- What is needed:
From the first line through the line containing "gpgme library from Werner Koch. It uses JNI.", transcribe the records exactly and include no other lines.

┌──

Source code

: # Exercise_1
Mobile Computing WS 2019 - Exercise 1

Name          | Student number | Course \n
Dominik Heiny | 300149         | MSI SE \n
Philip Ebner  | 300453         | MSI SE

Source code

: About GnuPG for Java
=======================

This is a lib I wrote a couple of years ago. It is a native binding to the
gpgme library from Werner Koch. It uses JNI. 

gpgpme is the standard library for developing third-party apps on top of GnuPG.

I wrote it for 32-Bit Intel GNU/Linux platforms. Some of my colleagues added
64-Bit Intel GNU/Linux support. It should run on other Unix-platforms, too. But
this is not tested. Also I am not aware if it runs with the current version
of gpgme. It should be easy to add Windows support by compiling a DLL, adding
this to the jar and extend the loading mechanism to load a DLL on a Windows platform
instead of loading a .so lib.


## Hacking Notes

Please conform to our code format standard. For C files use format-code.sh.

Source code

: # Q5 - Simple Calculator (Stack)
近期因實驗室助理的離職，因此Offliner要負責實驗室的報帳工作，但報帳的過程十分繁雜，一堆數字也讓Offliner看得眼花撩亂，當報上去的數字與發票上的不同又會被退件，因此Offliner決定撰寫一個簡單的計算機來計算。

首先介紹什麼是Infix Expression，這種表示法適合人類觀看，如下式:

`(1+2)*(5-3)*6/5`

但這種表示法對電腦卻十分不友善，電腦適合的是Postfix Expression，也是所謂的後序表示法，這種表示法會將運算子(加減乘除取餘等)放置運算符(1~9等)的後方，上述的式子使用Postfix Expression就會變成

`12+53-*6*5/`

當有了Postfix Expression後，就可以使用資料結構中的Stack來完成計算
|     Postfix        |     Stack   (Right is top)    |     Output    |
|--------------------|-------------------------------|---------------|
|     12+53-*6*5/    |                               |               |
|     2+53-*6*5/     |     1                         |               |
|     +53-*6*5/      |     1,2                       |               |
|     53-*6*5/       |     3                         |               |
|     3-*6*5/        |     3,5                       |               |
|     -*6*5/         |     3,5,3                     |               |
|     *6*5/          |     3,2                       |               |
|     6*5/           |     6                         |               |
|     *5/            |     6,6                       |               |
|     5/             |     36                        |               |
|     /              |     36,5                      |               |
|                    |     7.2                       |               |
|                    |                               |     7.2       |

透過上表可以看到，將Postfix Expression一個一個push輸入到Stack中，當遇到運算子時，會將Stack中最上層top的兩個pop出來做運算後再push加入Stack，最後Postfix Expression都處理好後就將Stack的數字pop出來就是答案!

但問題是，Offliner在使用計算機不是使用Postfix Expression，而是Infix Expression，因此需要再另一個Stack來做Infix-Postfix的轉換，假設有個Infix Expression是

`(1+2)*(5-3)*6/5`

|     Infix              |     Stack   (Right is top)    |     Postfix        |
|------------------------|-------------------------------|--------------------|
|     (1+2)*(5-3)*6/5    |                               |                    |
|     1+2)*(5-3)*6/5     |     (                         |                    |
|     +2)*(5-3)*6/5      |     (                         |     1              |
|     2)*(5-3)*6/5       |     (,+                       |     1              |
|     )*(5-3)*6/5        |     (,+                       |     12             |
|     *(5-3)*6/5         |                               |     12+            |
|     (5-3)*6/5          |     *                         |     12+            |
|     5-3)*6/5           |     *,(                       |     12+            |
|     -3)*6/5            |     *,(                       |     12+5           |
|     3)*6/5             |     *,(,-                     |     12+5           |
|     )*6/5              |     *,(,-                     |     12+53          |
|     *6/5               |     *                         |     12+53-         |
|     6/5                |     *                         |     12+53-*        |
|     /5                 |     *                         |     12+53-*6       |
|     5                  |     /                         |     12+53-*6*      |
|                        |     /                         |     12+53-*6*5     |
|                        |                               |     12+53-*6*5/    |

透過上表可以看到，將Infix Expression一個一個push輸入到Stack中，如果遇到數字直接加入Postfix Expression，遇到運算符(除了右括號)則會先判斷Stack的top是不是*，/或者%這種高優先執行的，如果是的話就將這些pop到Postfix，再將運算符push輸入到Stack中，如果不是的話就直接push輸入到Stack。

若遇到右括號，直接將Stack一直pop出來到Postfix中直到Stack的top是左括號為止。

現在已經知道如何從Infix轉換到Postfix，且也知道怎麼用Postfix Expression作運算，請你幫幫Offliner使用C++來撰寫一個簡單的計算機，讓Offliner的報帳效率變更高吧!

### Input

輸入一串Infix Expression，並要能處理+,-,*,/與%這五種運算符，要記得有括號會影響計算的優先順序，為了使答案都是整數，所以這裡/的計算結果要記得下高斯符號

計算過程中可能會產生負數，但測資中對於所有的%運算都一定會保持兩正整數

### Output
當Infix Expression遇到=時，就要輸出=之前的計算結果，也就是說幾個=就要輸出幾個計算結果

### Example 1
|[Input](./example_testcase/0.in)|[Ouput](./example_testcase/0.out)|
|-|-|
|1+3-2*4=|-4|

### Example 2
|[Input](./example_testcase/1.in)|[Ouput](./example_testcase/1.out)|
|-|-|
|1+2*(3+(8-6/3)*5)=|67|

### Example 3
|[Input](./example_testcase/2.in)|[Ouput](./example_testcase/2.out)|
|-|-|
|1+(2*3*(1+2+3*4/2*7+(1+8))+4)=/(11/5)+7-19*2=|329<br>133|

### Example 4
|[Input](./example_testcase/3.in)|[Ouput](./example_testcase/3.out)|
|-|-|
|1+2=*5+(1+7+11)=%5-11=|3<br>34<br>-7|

└──

- Your response:
Source code

: # Exercise_1
Mobile Computing WS 2019 - Exercise 1

Name          | Student number | Course \n
Dominik Heiny | 300149         | MSI SE \n
Philip Ebner  | 300453         | MSI SE

Source code

: About GnuPG for Java
=======================

This is a lib I wrote a couple of years ago. It is a native binding to the
gpgme library from Werner Koch. It uses JNI. 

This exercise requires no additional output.